Chicago’s downtown and waterfront

By now, we’ve come to expect that Confederate battle flags are scarce in many other parts of the country, including the former Confederacy. No surprise then, that we saw none during a recent trip to Chicago and Northern Illinois.

And yet, they are not hard to spot in the Pacific Northwest, and the Washington Post recently copied us (we like to think) by covering the popularity of the symbol in southern Illinois — including Confederate Smurf tattoos.

In fact, we’re feeling a bit smug watching the explosion of “The Confederates are Back” coverage we’ve seen. For example:

    And the GOP Senate candidate in Mississippi is “exactly who the Daughters of the Confederacy Wanted Her to Be” says CNN.

Of course, this blog is not exactly a peer to national news sites. But we feel the writing has been on the wall. And as long as we are critiquing people more important than us (what else do you do with the Internet?) let’s dig one level down.

Almost all of this coverage has focused on one, maybe two aspects of Confederate ideology. First, there is racism. This is the main point of the crudest comparisons. And sometimes there is a secondary look at nationalism as an anti-immigration movement.

To be clear, these are both destructive forces embodied in the modern version of Confederate thinking. Tear-gassing children in diapers because their mother hopes for a better life in America is abominable.

Beyond the obvious prejudice and racism, however, is a dangerous Confederate philosophy that we believe is poorly understood and poorly reported.

When people adopt a Confederate identity, they are doing more than waving the flag of racism or “white pride.” They are also subscribing to a world view with two dangerous tenants.

Politically, your rights are dependent on what type of person you are (read: race, veteran status, from the right family) and therefore don’t apply equally to all people, or even all Americans.

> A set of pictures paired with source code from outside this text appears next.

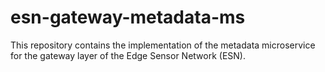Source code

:# esn-gateway-metadata-ms
This repository contains the implementation of the metadata microservice for the gateway layer of the Edge Sensor Network (ESN). 
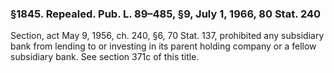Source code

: ### §1845. Repealed. Pub. L. 89–485, §9, July 1, 1966, 80 Stat. 240 ###

Section, act May 9, 1956, ch. 240, §6, 70 Stat. 137, prohibited any subsidiary bank from lending to or investing in its parent holding company or a fellow subsidiary bank. See section 371c of this title.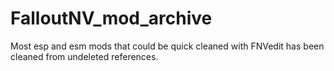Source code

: # FalloutNV_mod_archive
 
Most esp and esm mods that could be quick cleaned with FNVedit has been cleaned from undeleted references.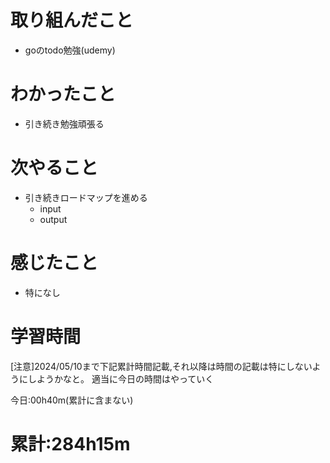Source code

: # 取り組んだこと
  - goのtodo勉強(udemy)

# わかったこと
  - 引き続き勉強頑張る

# 次やること
  - 引き続きロードマップを進める
    - input
    - output

# 感じたこと
  - 特になし

# 学習時間
[注意]2024/05/10まで下記累計時間記載,それ以降は時間の記載は特にしないようにしようかなと。
適当に今日の時間はやっていく

今日:00h40m(累計に含まない)
# 累計:284h15m
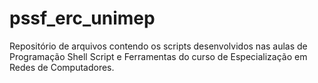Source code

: # pssf_erc_unimep
Repositório de arquivos contendo os scripts desenvolvidos nas aulas de Programação Shell Script e Ferramentas do curso de Especialização em Redes de Computadores.
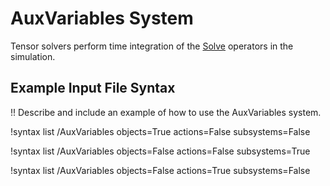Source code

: # AuxVariables System

Tensor solvers perform time integration of the [Solve](Solve/index.md) operators in the simulation.

## Example Input File Syntax

!! Describe and include an example of how to use the AuxVariables system.

!syntax list /AuxVariables objects=True actions=False subsystems=False

!syntax list /AuxVariables objects=False actions=False subsystems=True

!syntax list /AuxVariables objects=False actions=True subsystems=False

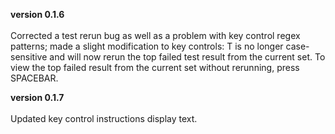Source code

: **version 0.1.6** 
<br>
<br>
Corrected a test rerun bug as well as a problem with key control regex patterns; made a slight modification to key controls: T is no longer case-sensitive and will now rerun the top failed test result from the current set. To view the top failed result from the current set without rerunning, press SPACEBAR.

**version 0.1.7** 
<br>
<br>
Updated key control instructions display text.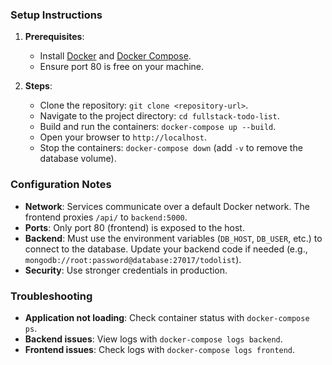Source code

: 
### Setup Instructions
1. **Prerequisites**:
   - Install [Docker](https://docs.docker.com/get-docker/) and [Docker Compose](https://docs.docker.com/compose/install/).
   - Ensure port 80 is free on your machine.

2. **Steps**:
   - Clone the repository: `git clone <repository-url>`.
   - Navigate to the project directory: `cd fullstack-todo-list`.
   - Build and run the containers: `docker-compose up --build`.
   - Open your browser to `http://localhost`.
   - Stop the containers: `docker-compose down` (add `-v` to remove the database volume).

### Configuration Notes
- **Network**: Services communicate over a default Docker network. The frontend proxies `/api/` to `backend:5000`.
- **Ports**: Only port 80 (frontend) is exposed to the host.
- **Backend**: Must use the environment variables (`DB_HOST`, `DB_USER`, etc.) to connect to the database. Update your backend code if needed (e.g., `mongodb://root:password@database:27017/todolist`).
- **Security**: Use stronger credentials in production.

### Troubleshooting
- **Application not loading**: Check container status with `docker-compose ps`.
- **Backend issues**: View logs with `docker-compose logs backend`.
- **Frontend issues**: Check logs with `docker-compose logs frontend`.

Economically, labor has no value. No matter how hard you work, no matter how much effort you put in, you can’t become one of the “right” kind of people. Demanding higher wages, worker protections, health care or the like are signs of a kind of moral weakness.

This kind of thinking is intrinsically linked to the old slave economy, in which all rights were afforded first on the basis of race, and second on economic class. The respectable gentry owned and ruled, the slaves and the poor worked. Yet, it seems to be absorbed by modern Confederate converts as all-American. Long after they would denounce racism and the battle flag, it seems to us, they would continue deny themselves any civil rights that would help both them and poor minorities improve their economic standing.

The raging debates about identity in politics often overlook these political and economic philosophies laying just under the surface.